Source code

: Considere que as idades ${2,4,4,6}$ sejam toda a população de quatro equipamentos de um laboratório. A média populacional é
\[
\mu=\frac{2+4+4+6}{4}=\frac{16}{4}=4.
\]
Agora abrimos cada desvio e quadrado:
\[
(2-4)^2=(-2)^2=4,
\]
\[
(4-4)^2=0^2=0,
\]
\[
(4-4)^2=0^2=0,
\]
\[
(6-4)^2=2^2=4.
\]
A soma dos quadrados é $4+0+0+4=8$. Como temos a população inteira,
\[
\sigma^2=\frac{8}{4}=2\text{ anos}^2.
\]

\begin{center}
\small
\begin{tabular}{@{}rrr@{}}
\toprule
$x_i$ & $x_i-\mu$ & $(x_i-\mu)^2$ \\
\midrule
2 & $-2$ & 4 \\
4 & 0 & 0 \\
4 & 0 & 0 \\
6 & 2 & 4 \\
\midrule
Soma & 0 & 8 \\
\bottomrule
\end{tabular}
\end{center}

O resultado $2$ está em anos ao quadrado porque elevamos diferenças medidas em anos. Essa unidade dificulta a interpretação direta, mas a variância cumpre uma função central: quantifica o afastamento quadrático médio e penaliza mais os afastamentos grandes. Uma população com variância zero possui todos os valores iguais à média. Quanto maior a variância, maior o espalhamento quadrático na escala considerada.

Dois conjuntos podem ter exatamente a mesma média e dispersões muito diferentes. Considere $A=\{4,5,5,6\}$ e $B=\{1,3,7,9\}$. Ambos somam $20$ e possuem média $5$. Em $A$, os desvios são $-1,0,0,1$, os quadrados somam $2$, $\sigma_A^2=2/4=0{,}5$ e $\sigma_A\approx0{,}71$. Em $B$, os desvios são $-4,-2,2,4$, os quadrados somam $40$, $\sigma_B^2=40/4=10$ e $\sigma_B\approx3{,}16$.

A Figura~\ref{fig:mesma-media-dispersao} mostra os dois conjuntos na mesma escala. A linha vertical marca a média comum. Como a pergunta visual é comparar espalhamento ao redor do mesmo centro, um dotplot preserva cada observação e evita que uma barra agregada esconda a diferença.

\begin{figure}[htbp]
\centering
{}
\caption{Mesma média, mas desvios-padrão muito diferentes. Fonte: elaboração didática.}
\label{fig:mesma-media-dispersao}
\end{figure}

= = = = =

Repeat the listing above exactly, line for line.

Source code

: Considere que as idades ${2,4,4,6}$ sejam toda a população de quatro equipamentos de um laboratório. A média populacional é
\[
\mu=\frac{2+4+4+6}{4}=\frac{16}{4}=4.
\]
Agora abrimos cada desvio e quadrado:
\[
(2-4)^2=(-2)^2=4,
\]
\[
(4-4)^2=0^2=0,
\]
\[
(4-4)^2=0^2=0,
\]
\[
(6-4)^2=2^2=4.
\]
A soma dos quadrados é $4+0+0+4=8$. Como temos a população inteira,
\[
\sigma^2=\frac{8}{4}=2\text{ anos}^2.
\]

\begin{center}
\small
\begin{tabular}{@{}rrr@{}}
\toprule
$x_i$ & $x_i-\mu$ & $(x_i-\mu)^2$ \\
\midrule
2 & $-2$ & 4 \\
4 & 0 & 0 \\
4 & 0 & 0 \\
6 & 2 & 4 \\
\midrule
Soma & 0 & 8 \\
\bottomrule
\end{tabular}
\end{center}

O resultado $2$ está em anos ao quadrado porque elevamos diferenças medidas em anos. Essa unidade dificulta a interpretação direta, mas a variância cumpre uma função central: quantifica o afastamento quadrático médio e penaliza mais os afastamentos grandes. Uma população com variância zero possui todos os valores iguais à média. Quanto maior a variância, maior o espalhamento quadrático na escala considerada.

Dois conjuntos podem ter exatamente a mesma média e dispersões muito diferentes. Considere $A=\{4,5,5,6\}$ e $B=\{1,3,7,9\}$. Ambos somam $20$ e possuem média $5$. Em $A$, os desvios são $-1,0,0,1$, os quadrados somam $2$, $\sigma_A^2=2/4=0{,}5$ e $\sigma_A\approx0{,}71$. Em $B$, os desvios são $-4,-2,2,4$, os quadrados somam $40$, $\sigma_B^2=40/4=10$ e $\sigma_B\approx3{,}16$.

A Figura~\ref{fig:mesma-media-dispersao} mostra os dois conjuntos na mesma escala. A linha vertical marca a média comum. Como a pergunta visual é comparar espalhamento ao redor do mesmo centro, um dotplot preserva cada observação e evita que uma barra agregada esconda a diferença.

\begin{figure}[htbp]
\centering
{}
\caption{Mesma média, mas desvios-padrão muito diferentes. Fonte: elaboração didática.}
\label{fig:mesma-media-dispersao}
\end{figure}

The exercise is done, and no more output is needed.